AI – tone deaf or not?
We have often heard that music is the language of the soul. There is no debating that music moves people in more ways than one. Neuroscientists believe that music activates, transforms, and even works therapeutically on brain activity. Music has a strong role to play in keeping the human brains and hearts engaged.
The use of music in advertising is well-known and well documented. Globally, 84 per cent of ads use music and the Kantar LINK database indicates that in Australia that number is about 81 per cent. About a half of these Aussie ads employ prominent music. On YouTube and TikTok, music works its magic with improving attention, driving significant uplifts in both, purchase intent and brand favourability.

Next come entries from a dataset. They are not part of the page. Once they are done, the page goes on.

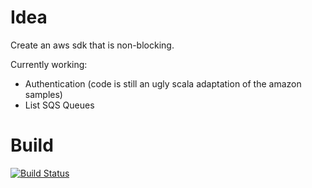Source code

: # Idea

Create an aws sdk that is non-blocking.

Currently working:
* Authentication (code is still an ugly scala adaptation of the amazon samples)
* List SQS Queues

# Build

[![Build Status](https://travis-ci.org/quepasa-io/quepasa-server.svg?branch=master)](https://travis-ci.org/quepasa-io/quepasa-server/builds)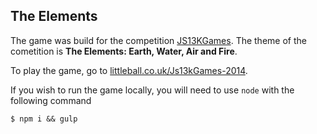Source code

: ## The Elements

The game was build for the competition [JS13KGames][js13k]. The theme of the cometition is **The Elements: Earth, Water, Air and Fire**.

To play the game, go to [littleball.co.uk/Js13kGames-2014][play].

If you wish to run the game locally, you will need to use `node` with the following command

    $ npm i && gulp

[js13k]:  http://js13kgames.com/
[play]:   http://littleball.co.uk/Js13kGames-2014/
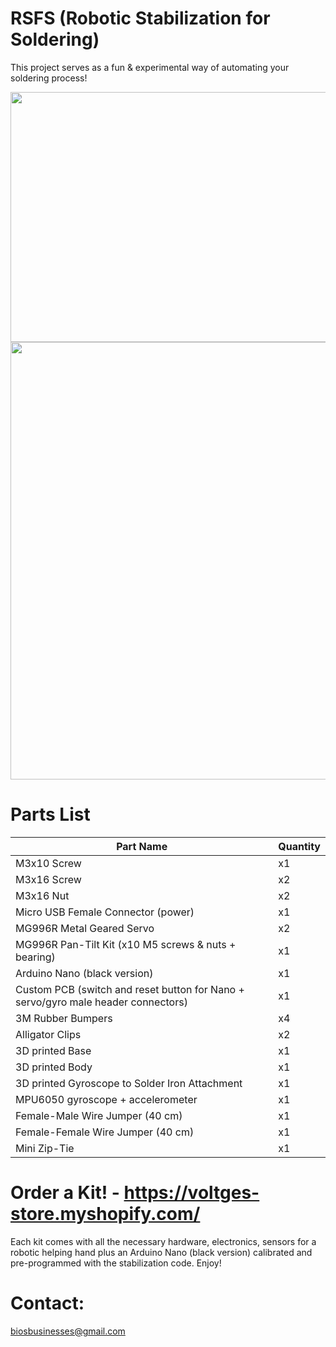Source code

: # RSFS (Robotic Stabilization for Soldering)
This project serves as a fun & experimental way of automating your soldering process! 

<img src="https://user-images.githubusercontent.com/13397375/124677372-277d6000-de75-11eb-8bcd-9ba473749b04.gif" width="700" height="400">
<img src="https://user-images.githubusercontent.com/13397375/124623830-2f1b1580-de31-11eb-8401-58f8190e194b.png" width="550" height="700">

# Parts List
| Part Name  | Quantity |
| ------------- | ------------- |
| M3x10 Screw  | x1  |
| M3x16 Screw  | x2  |
| M3x16 Nut  | x2  |
| Micro USB Female Connector (power)  | x1  |
| MG996R Metal Geared Servo  | x2  |
| MG996R Pan-Tilt Kit (x10 M5 screws & nuts + bearing) | x1  |
| Arduino Nano (black version)| x1  |
| Custom PCB (switch and reset button for Nano + servo/gyro male header connectors) | x1  |
| 3M Rubber Bumpers  | x4  |
| Alligator Clips  | x2  |
| 3D printed Base  | x1  |
| 3D printed Body  | x1  |
| 3D printed Gyroscope to Solder Iron Attachment  | x1  |
| MPU6050 gyroscope + accelerometer| x1  |
| Female-Male Wire Jumper (40 cm)| x1  |
| Female-Female Wire Jumper (40 cm) | x1  |
| Mini Zip-Tie | x1  |

# Order a Kit! - https://voltges-store.myshopify.com/

Each kit comes with all the necessary hardware, electronics, sensors for a robotic helping hand plus an Arduino Nano (black version) calibrated and pre-programmed with the stabilization code. Enjoy!

# Contact:
biosbusinesses@gmail.com
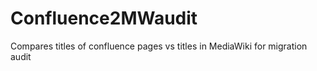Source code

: # Confluence2MWaudit
Compares titles of confluence pages vs titles in MediaWiki for migration audit

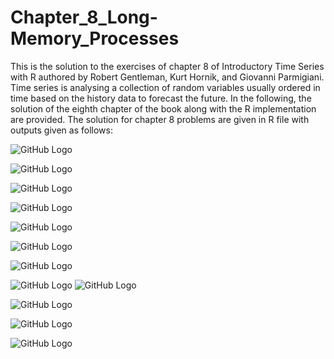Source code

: # Chapter_8_Long-Memory_Processes
This is the solution to the exercises of chapter 8 of Introductory Time Series with R authored by Robert Gentleman, Kurt Hornik, and Giovanni Parmigiani. Time series is analysing a collection of random variables usually ordered in time based on the history data to forecast the future. In the following, the solution of the eighth chapter of the book along with the R implementation are provided. The solution for chapter 8 problems are given in R file with outputs given as follows:

![GitHub Logo](/bitsLAN.png)

![GitHub Logo](/Boxplot&histLAN.png)

![GitHub Logo](/Boxplot&histLAN_log.png)

![GitHub Logo](/Boxplot&hist_AR_res_LAN.png)

![GitHub Logo](/Boxplot&hist_ARMA_res_LAN.png)

![GitHub Logo](/Boxplot&hist_AR(2)_res_LAN.png)

![GitHub Logo](/Boxplot&hist_AR_res_LAN_20ms.png)

![GitHub Logo](/Boxplot&hist_AR_res_LAN_40ms.png)
![GitHub Logo](/rand_walk_fed.png)

![GitHub Logo](/ARMA_fed.png)

![GitHub Logo](/nile.png)

![GitHub Logo](/rescaledAdjRange.png)
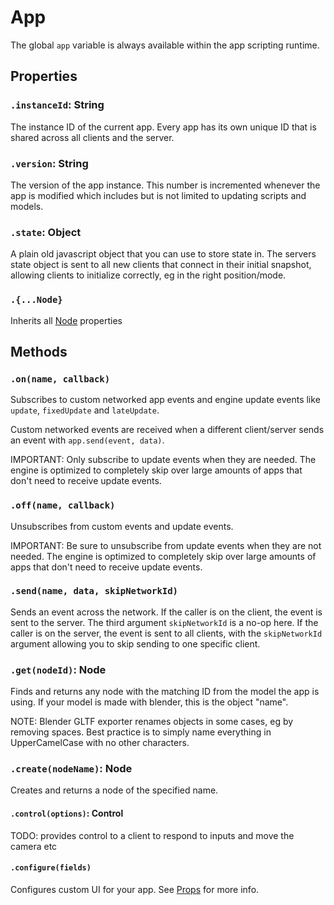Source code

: # App

The global `app` variable is always available within the app scripting runtime.

## Properties

### `.instanceId`: String

The instance ID of the current app.
Every app has its own unique ID that is shared across all clients and the server.

### `.version`: String

The version of the app instance.
This number is incremented whenever the app is modified which includes but is not limited to updating scripts and models.

### `.state`: Object

A plain old javascript object that you can use to store state in.
The servers state object is sent to all new clients that connect in their initial snapshot, allowing clients to initialize correctly, eg in the right position/mode.

### `.{...Node}`

Inherits all [Node](/docs/ref/Node.md) properties

## Methods

### `.on(name, callback)`

Subscribes to custom networked app events and engine update events like `update`, `fixedUpdate` and `lateUpdate`.

Custom networked events are received when a different client/server sends an event with `app.send(event, data)`.

IMPORTANT: Only subscribe to update events when they are needed. The engine is optimized to completely skip over large amounts of apps that don't need to receive update events.

### `.off(name, callback)`

Unsubscribes from custom events and update events.

IMPORTANT: Be sure to unsubscribe from update events when they are not needed. The engine is optimized to completely skip over large amounts of apps that don't need to receive update events.

### `.send(name, data, skipNetworkId)`

Sends an event across the network.
If the caller is on the client, the event is sent to the server. The third argument `skipNetworkId` is a no-op here.
If the caller is on the server, the event is sent to all clients, with the `skipNetworkId` argument allowing you to skip sending to one specific client.

### `.get(nodeId)`: Node

Finds and returns any node with the matching ID from the model the app is using.
If your model is made with blender, this is the object "name".

NOTE: Blender GLTF exporter renames objects in some cases, eg by removing spaces. Best practice is to simply name everything in UpperCamelCase with no other characters.

### `.create(nodeName)`: Node

Creates and returns a node of the specified name.

#### `.control(options)`: Control

TODO: provides control to a client to respond to inputs and move the camera etc

#### `.configure(fields)`

Configures custom UI for your app. See [Props](/docs/ref/Props.md) for more info.
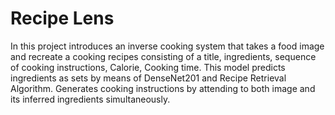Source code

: # Recipe Lens

 In this project introduces an inverse cooking system that takes a food image and recreate a cooking recipes consisting of a title, ingredients, sequence of cooking instructions, Calorie, Cooking time. This model predicts ingredients as sets by means of DenseNet201 and Recipe Retrieval Algorithm. Generates cooking instructions by attending to both image and its inferred ingredients simultaneously.

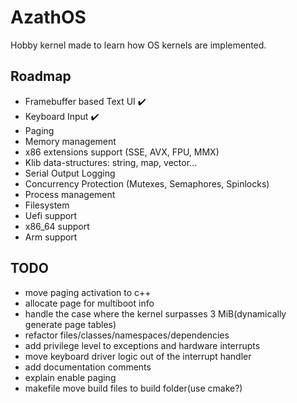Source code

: # AzathOS

Hobby kernel made to learn how OS kernels are implemented.

## Roadmap

* Framebuffer based Text UI :heavy_check_mark:
* Keyboard Input :heavy_check_mark:
* Paging
* Memory management
* x86 extensions support (SSE, AVX, FPU, MMX)
* Klib data-structures: string, map, vector...
* Serial Output Logging
* Concurrency Protection (Mutexes, Semaphores, Spinlocks)
* Process management
* Filesystem
* Uefi support
* x86_64 support
* Arm support

## TODO

* move paging activation to c++
* allocate page for multiboot info
* handle the case where the kernel surpasses 3 MiB(dynamically generate page tables)
* refactor files/classes/namespaces/dependencies
* add privilege level to exceptions and hardware interrupts
* move keyboard driver logic out of the interrupt handler
* add documentation comments
* explain enable paging
* makefile move build files to build folder(use cmake?)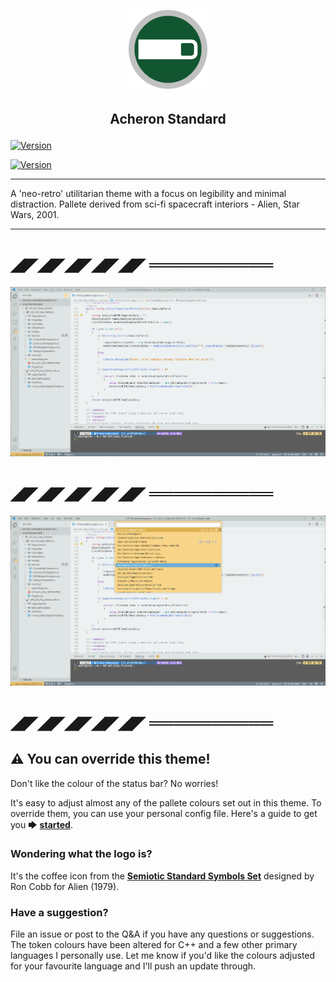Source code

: 
## <p align="center"> ![](images/CoffeeSemiotic_128.png)
</p>

## <p align="center"> **Acheron Standard**
</p>

[![Version](https://img.shields.io/visual-studio-marketplace/v/MOXIEPOLITAN.acheron?label=Version)](https://marketplace.visualstudio.com/items/MOXIEPOLITAN.acheron/changelog)

[![Version](https://img.shields.io/visual-studio-marketplace/last-updated/MOXIEPOLITAN.acheron?label=Last%20Updated)](https://marketplace.visualstudio.com/items/MOXIEPOLITAN.acheron/changelog)

-----

A 'neo-retro' utilitarian theme with a focus on legibility and minimal distraction. Pallete derived from sci-fi spacecraft interiors - Alien, Star Wars, 2001.

-----

# ◢◤◢◤◢◤◢◤◢◤ ══════════


![](images/1light.png)

# ◢◤◢◤◢◤◢◤◢◤ ══════════

![](images/2light.png)


# ◢◤◢◤◢◤◢◤◢◤ ══════════

## ⚠ **You can override this theme!**

Don't like the colour of the status bar? No worries!

It's easy to adjust almost any of the pallete colours set out in this theme. To override them, you can use your personal config file. Here's a guide to get you  🡆 **[started](https://code.visualstudio.com/api/extension-guides/color-theme)**.

### **Wondering what the logo is?**

It's the coffee icon from the [**Semiotic Standard Symbols Set**](https://alienanthology.fandom.com/wiki/Semiotic_Standard) designed by Ron Cobb for Alien (1979).

### **Have a suggestion?**

File an issue or post to the Q&A if you have any questions or suggestions. The token colours have been altered for C++ and a few other primary languages I personally use. Let me know if you'd like the colours adjusted for your favourite language and I'll push an update through.

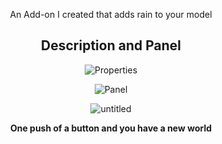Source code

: <div align="center"><p>
  
An Add-on I created that adds rain to your model

## Description and Panel
![Properties](https://github.com/user-attachments/assets/f19bb35f-e949-4d6a-9bb4-0c7c1ab88c3e)

![Panel](https://github.com/user-attachments/assets/62fab1df-c8cf-42d9-adac-b799a3f308fe)

![untitled](https://github.com/user-attachments/assets/e25a4eb3-8387-4d0c-a8cc-a28ce6ce8424)


**One push of a button and you have a new world**
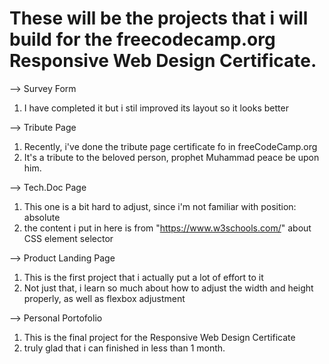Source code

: # These will be the projects that i will build for the freecodecamp.org Responsive Web Design Certificate. 

--> Survey Form
1. I have completed it but i stil improved its layout so it looks better

--> Tribute Page
1. Recently, i've done the tribute page certificate fo in freeCodeCamp.org
2. It's a tribute to the beloved person, prophet Muhammad peace be upon him.

--> Tech.Doc Page
1. This one is a bit hard to adjust, since i'm not familiar with position: absolute
2. the content i put in here is from "https://www.w3schools.com/" about CSS element selector

--> Product Landing Page
1. This is the first project that i actually put a lot of effort to it
2. Not just that, i learn so much about how to adjust the width and height properly, as well as flexbox adjustment

--> Personal Portofolio
1. This is the final project for the Responsive Web Design Certificate
2. truly glad that i can finished in less than 1 month.
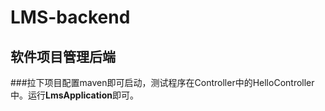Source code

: # LMS-backend

## 软件项目管理后端

###拉下项目配置maven即可启动，测试程序在Controller中的HelloController中。运行**LmsApplication**即可。
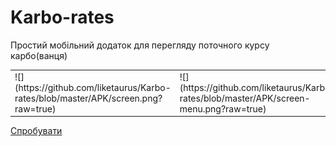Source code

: # Karbo-rates
Простий мобільний додаток для перегляду поточного курсу карбо(ванця)

<table border="0">
  <tr>
    <td>
      ![](https://github.com/liketaurus/Karbo-rates/blob/master/APK/screen.png?raw=true)
    </td>
    <td>
      ![](https://github.com/liketaurus/Karbo-rates/blob/master/APK/screen-menu.png?raw=true)
    </td>
  </tr>
  </table>

[Спробувати](https://github.com/liketaurus/Karbo-rates/blob/master/APK/Karbo-alpha.apk)

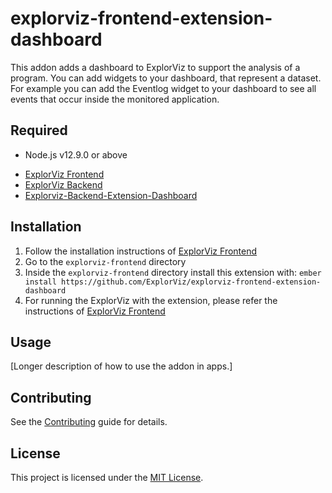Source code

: explorviz-frontend-extension-dashboard
==============================================================================

This addon adds a dashboard to ExplorViz to support the analysis of a program. You
can add widgets to your dashboard, that represent a dataset. For example you can add the
Eventlog widget to your dashboard to see all events that occur inside the monitored application.


Required
------------------------------------------------------------------------------

* Node.js v12.9.0 or above
- [ExplorViz Frontend](https://github.com/ExplorViz/explorviz-frontend)
- [ExplorViz Backend](https://github.com/ExplorViz/explorviz-backend)
- [Explorviz-Backend-Extension-Dashboard](https://github.com/ExplorViz/explorviz-backend-extension-dashboard)


Installation
------------------------------------------------------------------------------

1. Follow the installation instructions of [ExplorViz Frontend](https://github.com/ExplorViz/explorviz-frontend)
2. Go to the `explorviz-frontend` directory
3. Inside the `explorviz-frontend` directory install this extension with: `ember install https://github.com/ExplorViz/explorviz-frontend-extension-dashboard`
4. For running the ExplorViz with the extension, please refer the instructions of [ExplorViz Frontend](https://github.com/ExplorViz/explorviz-frontend)


Usage
------------------------------------------------------------------------------

[Longer description of how to use the addon in apps.]


Contributing
------------------------------------------------------------------------------

See the [Contributing](CONTRIBUTING.md) guide for details.


License
------------------------------------------------------------------------------

This project is licensed under the [MIT License](LICENSE.md).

With the rise of Artificial Intelligence (AI), we observe a surge in experimentation with sound and music – composing melodies, recreating voices of the past (prosaic and poetic) – with the aim to be distinctive and entertain.
So, for this latest deep dive into analysing creative effectiveness through Kantar’s LinkAI database, I decided to see if LinkAI could pick up the mood, melody, tone and timbre of music to measure the impact it has on advertising. We ran 50 ads – with and without music – through the machine to understand two things:
1. Does the machine pick up music?
2. Do the creatives tested by the machine mirror consumer reactions to music?
The results indicate that AI is not tone deaf!